Record extracts:

================

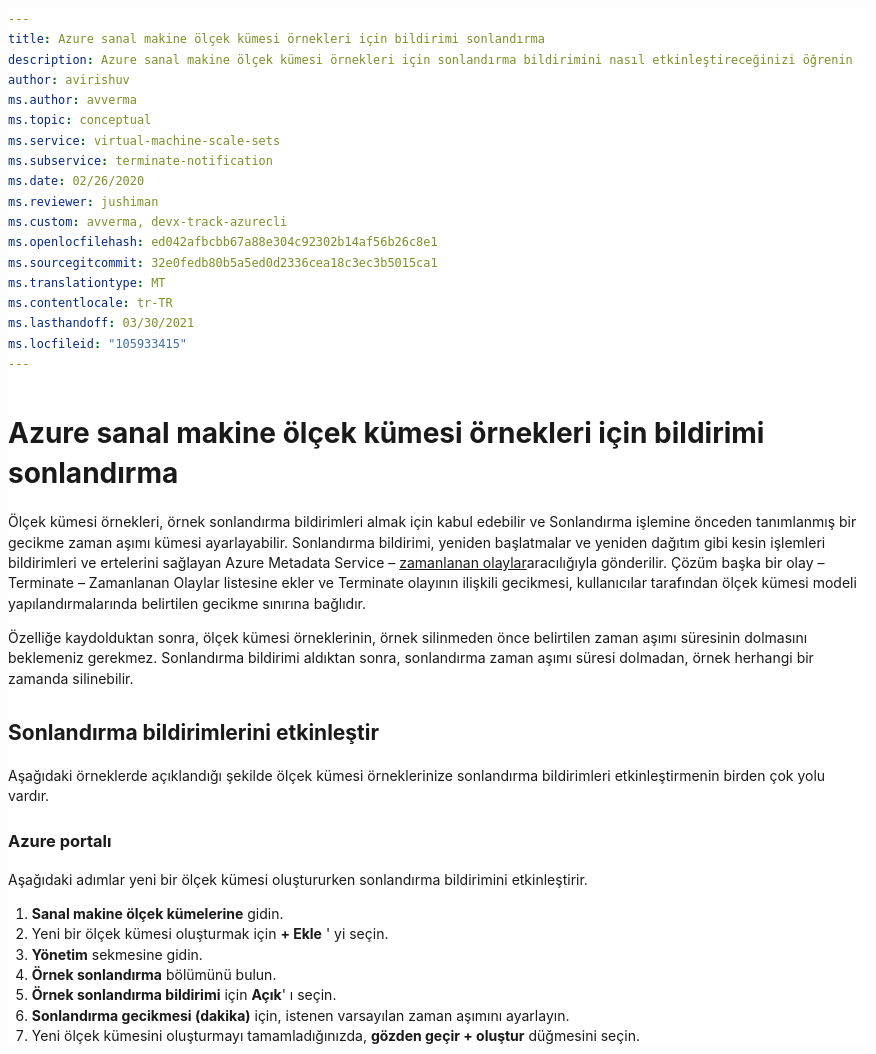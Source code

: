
 ```yaml
---
title: Azure sanal makine ölçek kümesi örnekleri için bildirimi sonlandırma
description: Azure sanal makine ölçek kümesi örnekleri için sonlandırma bildirimini nasıl etkinleştireceğinizi öğrenin
author: avirishuv
ms.author: avverma
ms.topic: conceptual
ms.service: virtual-machine-scale-sets
ms.subservice: terminate-notification
ms.date: 02/26/2020
ms.reviewer: jushiman
ms.custom: avverma, devx-track-azurecli
ms.openlocfilehash: ed042afbcbb67a88e304c92302b14af56b26c8e1
ms.sourcegitcommit: 32e0fedb80b5a5ed0d2336cea18c3ec3b5015ca1
ms.translationtype: MT
ms.contentlocale: tr-TR
ms.lasthandoff: 03/30/2021
ms.locfileid: "105933415"
---
```

# <a name="terminate-notification-for-azure-virtual-machine-scale-set-instances"></a>Azure sanal makine ölçek kümesi örnekleri için bildirimi sonlandırma
Ölçek kümesi örnekleri, örnek sonlandırma bildirimleri almak için kabul edebilir ve Sonlandırma işlemine önceden tanımlanmış bir gecikme zaman aşımı kümesi ayarlayabilir. Sonlandırma bildirimi, yeniden başlatmalar ve yeniden dağıtım gibi kesin işlemleri bildirimleri ve ertelerini sağlayan Azure Metadata Service – [zamanlanan olaylar](../virtual-machines/windows/scheduled-events.md)aracılığıyla gönderilir. Çözüm başka bir olay – Terminate – Zamanlanan Olaylar listesine ekler ve Terminate olayının ilişkili gecikmesi, kullanıcılar tarafından ölçek kümesi modeli yapılandırmalarında belirtilen gecikme sınırına bağlıdır.

Özelliğe kaydolduktan sonra, ölçek kümesi örneklerinin, örnek silinmeden önce belirtilen zaman aşımı süresinin dolmasını beklemeniz gerekmez. Sonlandırma bildirimi aldıktan sonra, sonlandırma zaman aşımı süresi dolmadan, örnek herhangi bir zamanda silinebilir.

## <a name="enable-terminate-notifications"></a>Sonlandırma bildirimlerini etkinleştir
Aşağıdaki örneklerde açıklandığı şekilde ölçek kümesi örneklerinize sonlandırma bildirimleri etkinleştirmenin birden çok yolu vardır.

### <a name="azure-portal"></a>Azure portalı

Aşağıdaki adımlar yeni bir ölçek kümesi oluştururken sonlandırma bildirimini etkinleştirir. 

1. **Sanal makine ölçek kümelerine** gidin.
1. Yeni bir ölçek kümesi oluşturmak için **+ Ekle** ' yi seçin.
1. **Yönetim** sekmesine gidin. 
1. **Örnek sonlandırma** bölümünü bulun.
1. **Örnek sonlandırma bildirimi** için **Açık**' ı seçin.
1. **Sonlandırma gecikmesi (dakika)** için, istenen varsayılan zaman aşımını ayarlayın.
1. Yeni ölçek kümesini oluşturmayı tamamladığınızda, **gözden geçir + oluştur** düğmesini seçin.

================

To do:
Make a tally of the lines in this material that hold the string "author", then give that number without any other words.

Response to the exercise:
2